Pero, regresando a las cosas del calentón, sigue sin estar claro esto del cambio climático por mano humana. Empezando por la notable hipocresía que invalida su denuncia. Porque es evidente que tanto los izquierdistas como los derechistas se distinguen por su desarrollismo y limitan la preocupación ecologista a poco más que retórica electoralista. Sin duda, lanzan hermosas declaraciones sobre la necesidad de cuidar el medio ambiente, pero las iniciativas verdaderamente eficaces suelen quedar en casi nada, mientras que ningún partido, ni de un lado ni del otro, puede imaginar replantearse el intocable dogma del crecimiento perpetuo.
Por otro lado, esa izquierda que con tan altas voces proclama su superioridad moral también en asuntos ecológicos nunca conseguirá ocultar que las políticas ambientales más catastróficas se llevaron a cabo en los países socialistas, con la URSS de Chernóbil a la cabeza. Pero la falacia izquierdista sigue funcionando, y ahí está el fenómeno Gore-Thunberg, mascarones de proa del ecoprogresismo actual, para probarlo.
Pero vengamos brevemente al dogma calentológico omnipresente en nuestros días. Porque no hace falta ser científico para advertir que en el último medio siglo el planeta se ha calentado. Pero ese periodo de tiempo es irrelevante, pues el clima nunca deja de cambiar. La Edad Media, por ejemplo, fue un periodo más cálido que el actual, bautizado por los científicos como Óptimo Climático Medieval. También es notorio que desde finales del siglo XVIII, momento en el que concluyó lo que los científicos han llamado Pequeña Edad de Hielo, comenzada en torno al siglo XV, el planeta se ha ido calentando paulatinamente. Hay viejas fotografías que demuestran que el glaciar del Ródano terminaba a mediados del siglo XIX varios cientos de metros más abajo de su posición actual. Lo mismo ha sucedido con los glaciares pirenaicos y los del Himalaya. Lo interesante del dato es que ese retroceso ya era visible hace doscientos años, cuando aún no había comenzado la revolución industrial.

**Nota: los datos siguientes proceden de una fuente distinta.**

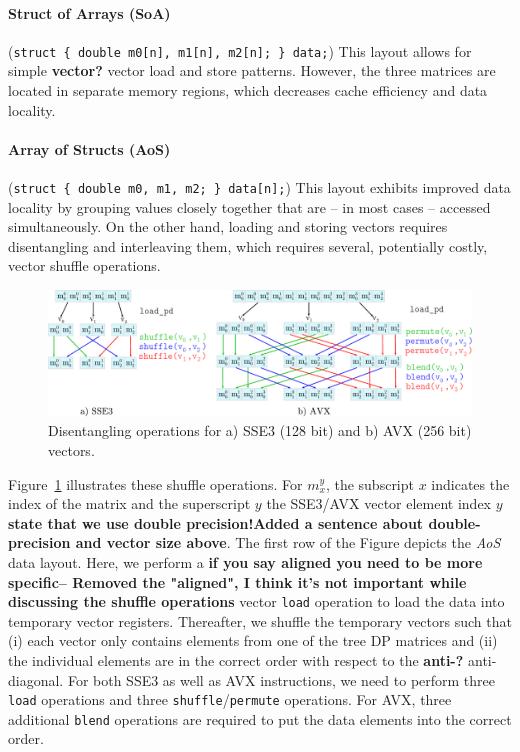 \documentclass[runningheads,a4paper]{llncs}
\begin{document}
\paragraph*{Struct of Arrays (SoA)} ({\small\texttt{struct \{ double m0[n], m1[n], m2[n]; \} data;}}) 
This layout allows for simple {\bf vector?} vector load and store patterns. 
However, the three matrices are located in separate memory regions, which decreases
cache efficiency and data locality.

\paragraph*{Array of Structs (AoS)} ({\small\texttt{struct \{ double m0, m1, m2; \}
data[n];}}) This layout exhibits improved data locality by grouping values
closely together that are -- in most cases -- accessed simultaneously. On the
other hand, loading and storing vectors requires disentangling and interleaving
them, which requires several, potentially costly, vector shuffle operations. 

\begin{figure}[ht!]
  \centering
  \includegraphics[scale=0.6]{figures/shuffle.pdf}
  \caption{Disentangling operations for a) SSE3 (128 bit) and b) AVX (256 bit) vectors.}
  \label{fig:shufflesse}
\end{figure}

Figure~\ref{fig:shufflesse} illustrates these shuffle operations. 
For $m_x^y$, the subscript $x$ indicates
the index of the matrix and the superscript $y$ the SSE3/AVX vector element
index $y$ {\bf state that we use double precision!}{\bf Added a sentence about
double-precision and vector size above}.  The first row of the Figure depicts the {\em AoS} data layout. 
Here, we perform a {\bf if you say aligned you need to be more
specific}{\bf -- Removed the "aligned", I think it's not important while discussing
the shuffle operations} vector \texttt{load} operation
to load the data into temporary vector registers. 
Thereafter, we shuffle the temporary vectors such that (i) each vector only contains elements from one of the tree DP matrices and 
(ii) the individual elements are in the correct order with respect to  the {\bf
anti-?} anti-diagonal. 
For both SSE3 as well as AVX instructions, we need to perform three \texttt{load} operations and three \texttt{shuffle}/\texttt{permute} operations. 
For AVX, three additional \texttt{blend} operations are required to put the data elements into the correct order. 
\end{document}
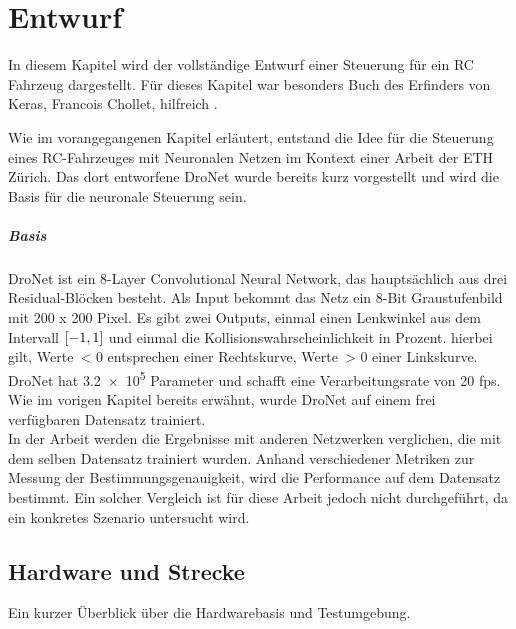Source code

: %
\chapter{Entwurf}
In diesem Kapitel wird der vollständige Entwurf einer Steuerung für ein RC Fahrzeug dargestellt.
Für dieses Kapitel war besonders Buch des Erfinders von Keras, Francois Chollet, hilfreich \cite{chollet2018deep}.

Wie im vorangegangenen Kapitel erläutert, entstand die Idee für die Steuerung eines RC-Fahrzeuges mit Neuronalen Netzen im Kontext einer Arbeit der ETH Zürich.
Das dort entworfene DroNet wurde bereits kurz vorgestellt und wird die Basis für die neuronale Steuerung sein. 

\paragraph{Basis}
DroNet ist ein 8-Layer Convolutional Neural Network, das hauptsächlich aus drei Residual-Blöcken besteht. Als Input bekommt das Netz ein 8-Bit Graustufenbild mit 200 x 200 Pixel. Es gibt zwei Outputs, einmal einen Lenkwinkel aus dem Intervall $\interval{-1}{1}$ und einmal die Kollisionswahrscheinlichkeit in Prozent. hierbei gilt, Werte~< 0 entsprechen einer Rechtskurve, Werte~> 0 einer Linkskurve.
DroNet hat \num{3.2e5} Parameter und schafft eine Verarbeitungsrate von 20 fps.
Wie im vorigen Kapitel bereits erwähnt, wurde DroNet auf einem frei verfügbaren Datensatz trainiert.\\
In der Arbeit werden die Ergebnisse mit anderen Netzwerken verglichen, die mit dem selben Datensatz trainiert wurden. Anhand verschiedener Metriken zur Messung der Bestimmungsgenauigkeit, wird die Performance auf dem Datensatz bestimmt. Ein solcher Vergleich ist für diese Arbeit jedoch nicht durchgeführt, da ein konkretes Szenario untersucht wird.
\newpage 

\section{Hardware und Strecke}
Ein kurzer Überblick über die Hardwarebasis und Testumgebung.

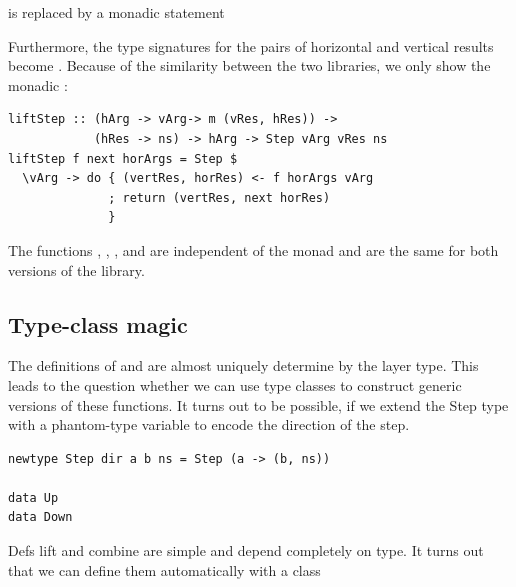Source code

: \documentclass[preprint,natbib]{sigplanconf}
\begin{document}

is replaced by a monadic statement


Furthermore, the type signatures for the pairs of horizontal and vertical results  become . Because of the similarity between the two libraries, we only show the monadic :

\begin{small}
\begin{verbatim}
liftStep :: (hArg -> vArg-> m (vRes, hRes)) -> 
            (hRes -> ns) -> hArg -> Step vArg vRes ns
liftStep f next horArgs = Step $ 
  \vArg -> do { (vertRes, horRes) <- f horArgs vArg
              ; return (vertRes, next horRes)
              }
\end{verbatim}
\end{small}%

The functions , , , and  are independent of the monad and are the same for both versions of the library. 



%																
%																
%																
\subsection{Type-class magic} \label{sect:typeClass}

The definitions of  and  are almost uniquely determine by the layer type. This leads to the question whether we can use type classes to construct generic versions of these functions. It turns out to be possible, if we extend the Step type with a phantom-type variable to encode the direction of the step. 

\begin{small}
\begin{verbatim}
newtype Step dir a b ns = Step (a -> (b, ns))

data Up 
data Down 
\end{verbatim}
\end{small}

Defs lift and combine are simple and depend completely on type. It turns out that we can define them automatically with a class

\end{document}
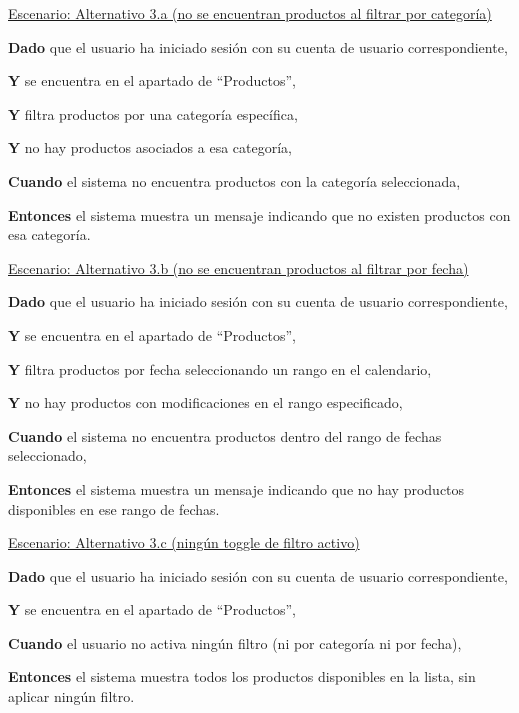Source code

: 
\underline{Escenario: Alternativo 3.a (no se encuentran productos al filtrar por categoría)}\par
\vspace{0.15cm}
\textbf{Dado} que el usuario ha iniciado sesión con su cuenta de usuario correspondiente,\par
\textbf{Y} se encuentra en el apartado de \enquote{Productos},\par
\textbf{Y} filtra productos por una categoría específica,\par
\textbf{Y} no hay productos asociados a esa categoría,\par
\textbf{Cuando} el sistema no encuentra productos con la categoría seleccionada,\par
\textbf{Entonces} el sistema muestra un mensaje indicando que no existen productos con esa categoría.\par

\vspace{0.20cm}

\underline{Escenario: Alternativo 3.b (no se encuentran productos al filtrar por fecha)}\par
\vspace{0.15cm}
\textbf{Dado} que el usuario ha iniciado sesión con su cuenta de usuario correspondiente,\par
\textbf{Y} se encuentra en el apartado de \enquote{Productos},\par
\textbf{Y} filtra productos por fecha seleccionando un rango en el calendario,\par
\textbf{Y} no hay productos con modificaciones en el rango especificado,\par
\textbf{Cuando} el sistema no encuentra productos dentro del rango de fechas seleccionado,\par
\textbf{Entonces} el sistema muestra un mensaje indicando que no hay productos disponibles en ese rango de fechas.\par

\vspace{0.20cm}

\underline{Escenario: Alternativo 3.c (ningún toggle de filtro activo)}\par
\vspace{0.15cm}
\textbf{Dado} que el usuario ha iniciado sesión con su cuenta de usuario correspondiente,\par
\textbf{Y} se encuentra en el apartado de \enquote{Productos},\par
\textbf{Cuando} el usuario no activa ningún filtro (ni por categoría ni por fecha),\par
\textbf{Entonces} el sistema muestra todos los productos disponibles en la lista, sin aplicar ningún filtro.\par

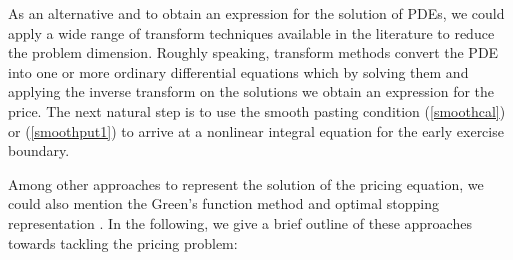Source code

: \documentclass[fleqn,final,3p,11pt]{elsarticle}
\theoremstyle{definition}
\theoremstyle{remark}
\numberwithin{equation}{section}
\begin{document}
As an alternative and to obtain an expression for the solution of PDEs, we could apply a wide range of transform techniques available in the literature \cite{stamicar, shev2} to reduce the problem dimension. Roughly speaking, transform methods convert the PDE into one or more ordinary differential equations which by solving them and applying the inverse transform on the solutions we obtain an expression for the price. The next natural step is to use the smooth pasting condition (\ref{smoothcal}) or (\ref{smoothput1}) to arrive at a nonlinear integral equation for the early exercise boundary.

Among other approaches to represent the solution of the pricing equation, we could also mention the Green's function method \cite{evans} and optimal stopping representation \cite{peskir}. In the following, we give a brief outline of these approaches towards tackling the pricing problem:
\end{document}
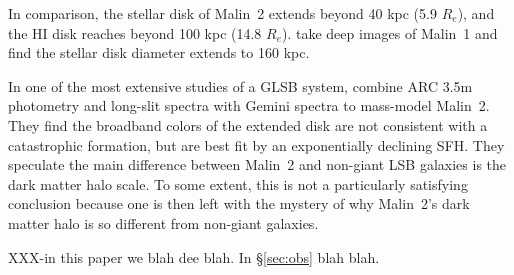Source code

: \documentclass{emulateapj}
\newcommand\msun{\rm{M}_\odot}
\newcommand\HI{\ion{H}{1}}
\begin{document}
In comparison, the stellar disk of Malin~2 extends beyond 40 kpc (5.9 $R_e$), and the HI disk reaches beyond 100 kpc (14.8 $R_e$).  \citet{Galaz15} take deep images of Malin~1 and find the stellar disk diameter extends to 160 kpc.  








In one of the most extensive studies of a GLSB system, \citet{Kasparova14} combine ARC 3.5m photometry and long-slit spectra with Gemini spectra to mass-model Malin~2.  They find the broadband colors of the extended disk are not consistent with a catastrophic formation, but are best fit by an exponentially declining SFH.  They speculate the main difference between Malin~2 and non-giant LSB galaxies is the dark matter halo scale.  To some extent, this is not a particularly satisfying conclusion because one is then left with the mystery of why Malin~2's dark matter halo is so different from non-giant galaxies.


XXX-in this paper we blah dee blah. In \S\ref{sec:obs} blah blah.


\end{document}
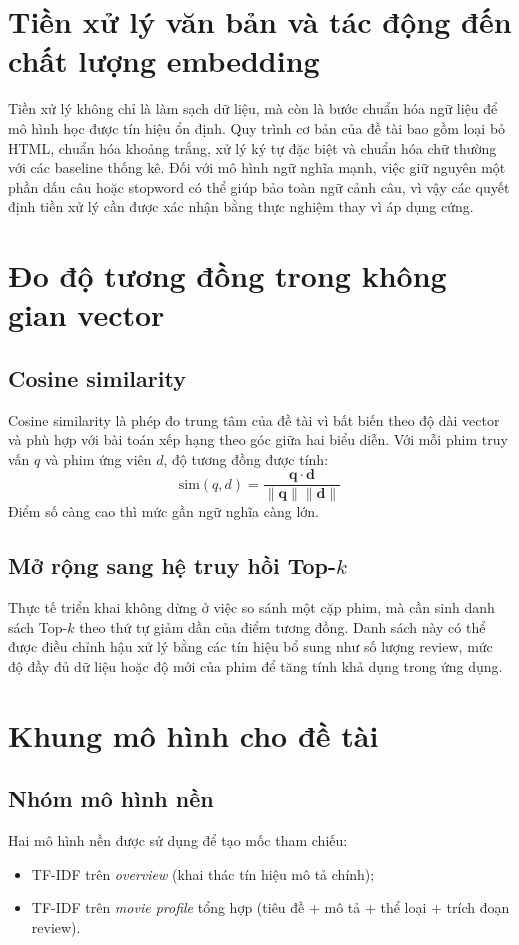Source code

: \section{Tiền xử lý văn bản và tác động đến chất lượng embedding}
Tiền xử lý không chỉ là làm sạch dữ liệu, mà còn là bước chuẩn hóa ngữ liệu để mô hình học được tín hiệu ổn định. Quy trình cơ bản của đề tài bao gồm loại bỏ HTML, chuẩn hóa khoảng trắng, xử lý ký tự đặc biệt và chuẩn hóa chữ thường với các baseline thống kê. Đối với mô hình ngữ nghĩa mạnh, việc giữ nguyên một phần dấu câu hoặc stopword có thể giúp bảo toàn ngữ cảnh câu, vì vậy các quyết định tiền xử lý cần được xác nhận bằng thực nghiệm thay vì áp dụng cứng.

\section{Đo độ tương đồng trong không gian vector}
\subsection{Cosine similarity}
Cosine similarity là phép đo trung tâm của đề tài vì bất biến theo độ dài vector và phù hợp với bài toán xếp hạng theo góc giữa hai biểu diễn. Với mỗi phim truy vấn $q$ và phim ứng viên $d$, độ tương đồng được tính:
\[
\mathrm{sim}(q, d) = \frac{\mathbf{q}\cdot\mathbf{d}}{\lVert\mathbf{q}\rVert\lVert\mathbf{d}\rVert}
\]
Điểm số càng cao thì mức gần ngữ nghĩa càng lớn.

\subsection{Mở rộng sang hệ truy hồi Top-$k$}
Thực tế triển khai không dừng ở việc so sánh một cặp phim, mà cần sinh danh sách Top-$k$ theo thứ tự giảm dần của điểm tương đồng. Danh sách này có thể được điều chỉnh hậu xử lý bằng các tín hiệu bổ sung như số lượng review, mức độ đầy đủ dữ liệu hoặc độ mới của phim để tăng tính khả dụng trong ứng dụng.

\section{Khung mô hình cho đề tài}
\subsection{Nhóm mô hình nền}
Hai mô hình nền được sử dụng để tạo mốc tham chiếu:
\begin{itemize}
    \item TF-IDF trên \textit{overview} (khai thác tín hiệu mô tả chính);
    \item TF-IDF trên \textit{movie profile} tổng hợp (tiêu đề + mô tả + thể loại + trích đoạn review).
\end{itemize}

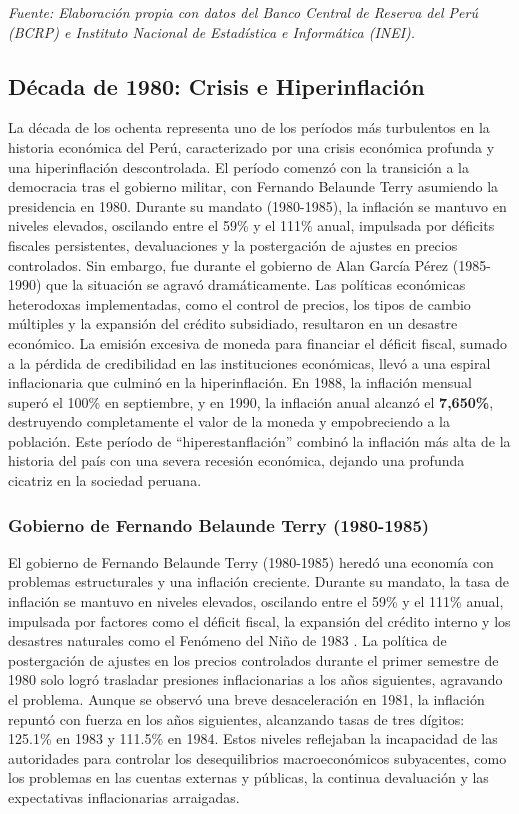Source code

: \documentclass[
  stu,
  floatsintext,
  longtable,
  a4paper,
  nolmodern,
  notxfonts,
  notimes,
  12pt,
  colorlinks=true,linkcolor=blue,citecolor=blue,urlcolor=blue]{apa7}
\begin{document}
\emph{Fuente: Elaboración propia con datos del Banco Central de Reserva
del Perú (BCRP) e Instituto Nacional de Estadística e Informática
(INEI).}

\subsection{Década de 1980: Crisis e
Hiperinflación}\label{duxe9cada-de-1980-crisis-e-hiperinflaciuxf3n}

La década de los ochenta representa uno de los períodos más turbulentos
en la historia económica del Perú, caracterizado por una crisis
económica profunda y una hiperinflación descontrolada. El período
comenzó con la transición a la democracia tras el gobierno militar, con
Fernando Belaunde Terry asumiendo la presidencia en 1980. Durante su
mandato (1980-1985), la inflación se mantuvo en niveles elevados,
oscilando entre el 59\% y el 111\% anual, impulsada por déficits
fiscales persistentes, devaluaciones y la postergación de ajustes en
precios controlados. Sin embargo, fue durante el gobierno de Alan García
Pérez (1985-1990) que la situación se agravó dramáticamente. Las
políticas económicas heterodoxas implementadas, como el control de
precios, los tipos de cambio múltiples y la expansión del crédito
subsidiado, resultaron en un desastre económico. La emisión excesiva de
moneda para financiar el déficit fiscal, sumado a la pérdida de
credibilidad en las instituciones económicas, llevó a una espiral
inflacionaria que culminó en la hiperinflación. En 1988, la inflación
mensual superó el 100\% en septiembre, y en 1990, la inflación anual
alcanzó el \textbf{7,650\%}, destruyendo completamente el valor de la
moneda y empobreciendo a la población. Este período de
``hiperestanflación'' combinó la inflación más alta de la historia del
país con una severa recesión económica, dejando una profunda cicatriz en
la sociedad peruana.

\subsubsection{Gobierno de Fernando Belaunde Terry
(1980-1985)}\label{gobierno-de-fernando-belaunde-terry-1980-1985}

El gobierno de Fernando Belaunde Terry (1980-1985) heredó una economía
con problemas estructurales y una inflación creciente. Durante su
mandato, la tasa de inflación se mantuvo en niveles elevados, oscilando
entre el 59\% y el 111\% anual, impulsada por factores como el déficit
fiscal, la expansión del crédito interno y los desastres naturales como
el Fenómeno del Niño de 1983 . La política de postergación de ajustes en
los precios controlados durante el primer semestre de 1980 solo logró
trasladar presiones inflacionarias a los años siguientes, agravando el
problema. Aunque se observó una breve desaceleración en 1981, la
inflación repuntó con fuerza en los años siguientes, alcanzando tasas de
tres dígitos: 125.1\% en 1983 y 111.5\% en 1984. Estos niveles
reflejaban la incapacidad de las autoridades para controlar los
desequilibrios macroeconómicos subyacentes, como los problemas en las
cuentas externas y públicas, la continua devaluación y las expectativas
inflacionarias arraigadas.
\end{document}
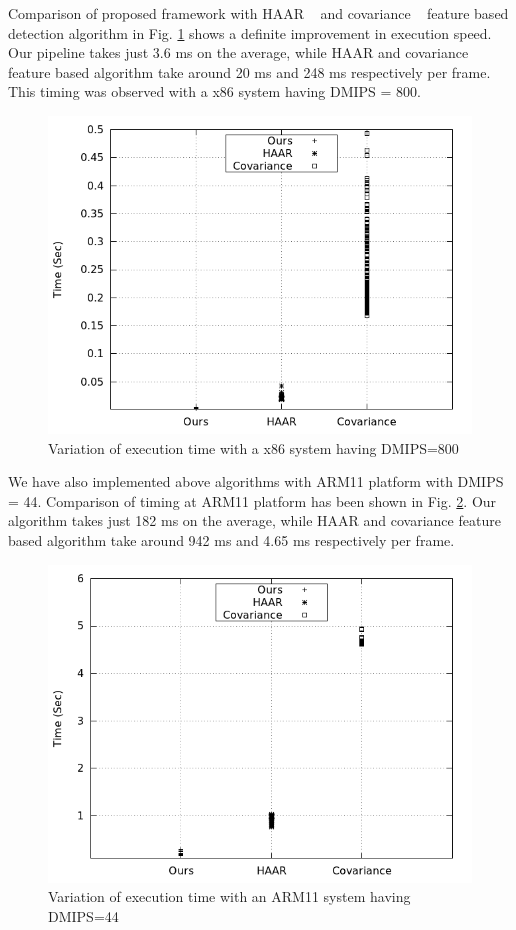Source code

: \documentclass[conference]{IEEEtran}
\begin{document}
\indent Comparison of proposed framework with HAAR ~\cite{2} and covariance
~\cite{19} feature based detection algorithm in Fig.
\ref{pipeline_execution_time} shows a definite improvement in execution
speed. Our pipeline takes just 3.6 ms on the average, while HAAR and
covariance feature based algorithm take around 20 ms and 248 ms
respectively per frame. This timing was observed with a x86 system
having DMIPS = 800.

\begin{figure}[!h]
\centering
\includegraphics[scale=0.30]{figures/pipeline_execution_time}
\caption{Variation of execution time with a x86 system
having DMIPS=800}
\label{pipeline_execution_time}
\end{figure}

\indent We have also implemented above algorithms with ARM11 platform
with DMIPS = 44.  Comparison of timing at ARM11 platform has been shown
in Fig.  \ref{arm11_pipeline_execution_time}. Our algorithm takes just
182 ms on the average, while HAAR and covariance feature based algorithm
take around 942 ms and 4.65 ms respectively per frame. 

\begin{figure}[!h]
\centering
\includegraphics[scale=0.30]{figures/arm11_pipeline_execution_time}
\caption{Variation of execution time with an ARM11 system
having DMIPS=44}
\label{arm11_pipeline_execution_time}
\end{figure}
\end{document}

Por eso es necesario ser prudentes al proclamar verdades científicas incontestables, pues pocos años bastan para que pasen a ser archivadas como errores superados. Recuérdese, sin ir más lejos, el consenso científico mundial que en los años setenta alertaba sobre la inminencia de una nueva glaciación. Y por eso no parece sensato negar una tendencia al calentamiento por motivos cósmicos, ajenos a la influencia del hombre.
Pero está claro que acusando al sol no se consigue ni agitar a las masas ignorantes, ni acumular honores planetarios, ni recibir subvenciones millonarias ni dirigir sectas políticas.